EXERCISE PROMPT: A single number is the whole answer: the count of lines in these entries that hold "blocks".

......

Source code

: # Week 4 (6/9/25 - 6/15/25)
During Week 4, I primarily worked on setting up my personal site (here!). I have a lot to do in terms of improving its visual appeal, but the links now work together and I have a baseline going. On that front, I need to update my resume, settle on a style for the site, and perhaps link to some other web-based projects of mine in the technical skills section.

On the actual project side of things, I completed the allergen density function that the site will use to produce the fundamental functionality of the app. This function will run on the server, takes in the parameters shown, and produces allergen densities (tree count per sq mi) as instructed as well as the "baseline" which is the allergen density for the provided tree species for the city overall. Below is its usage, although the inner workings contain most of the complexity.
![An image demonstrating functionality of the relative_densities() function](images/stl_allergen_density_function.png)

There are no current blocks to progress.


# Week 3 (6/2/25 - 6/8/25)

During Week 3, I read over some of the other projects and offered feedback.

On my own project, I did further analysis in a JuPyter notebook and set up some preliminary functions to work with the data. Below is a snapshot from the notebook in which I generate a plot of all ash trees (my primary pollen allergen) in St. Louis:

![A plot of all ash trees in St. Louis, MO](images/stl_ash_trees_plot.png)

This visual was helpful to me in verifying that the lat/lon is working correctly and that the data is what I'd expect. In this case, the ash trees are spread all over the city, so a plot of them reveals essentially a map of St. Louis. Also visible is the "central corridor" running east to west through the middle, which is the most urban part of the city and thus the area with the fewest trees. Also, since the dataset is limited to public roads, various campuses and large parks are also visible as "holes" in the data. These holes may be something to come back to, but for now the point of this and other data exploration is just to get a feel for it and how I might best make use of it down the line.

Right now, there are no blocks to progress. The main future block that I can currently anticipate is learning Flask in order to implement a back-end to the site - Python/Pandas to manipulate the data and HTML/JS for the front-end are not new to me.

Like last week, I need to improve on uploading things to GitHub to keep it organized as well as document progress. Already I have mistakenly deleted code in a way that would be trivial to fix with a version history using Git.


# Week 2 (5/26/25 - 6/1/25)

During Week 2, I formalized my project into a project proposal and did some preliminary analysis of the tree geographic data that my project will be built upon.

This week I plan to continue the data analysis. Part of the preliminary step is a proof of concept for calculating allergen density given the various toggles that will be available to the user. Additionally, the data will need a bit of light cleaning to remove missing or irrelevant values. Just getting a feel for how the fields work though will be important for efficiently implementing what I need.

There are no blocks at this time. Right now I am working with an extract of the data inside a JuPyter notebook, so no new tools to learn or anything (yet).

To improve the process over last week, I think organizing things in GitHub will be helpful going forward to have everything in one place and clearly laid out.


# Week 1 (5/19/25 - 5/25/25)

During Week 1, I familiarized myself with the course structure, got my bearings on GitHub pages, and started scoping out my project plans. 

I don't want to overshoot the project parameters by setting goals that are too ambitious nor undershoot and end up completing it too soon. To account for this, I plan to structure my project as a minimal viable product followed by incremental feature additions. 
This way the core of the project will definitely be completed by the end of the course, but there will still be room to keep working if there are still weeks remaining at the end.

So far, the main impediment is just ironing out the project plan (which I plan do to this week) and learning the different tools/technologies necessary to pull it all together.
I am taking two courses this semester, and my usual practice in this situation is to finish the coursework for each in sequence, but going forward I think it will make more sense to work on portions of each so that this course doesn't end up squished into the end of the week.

......

ANSWER AREA: 3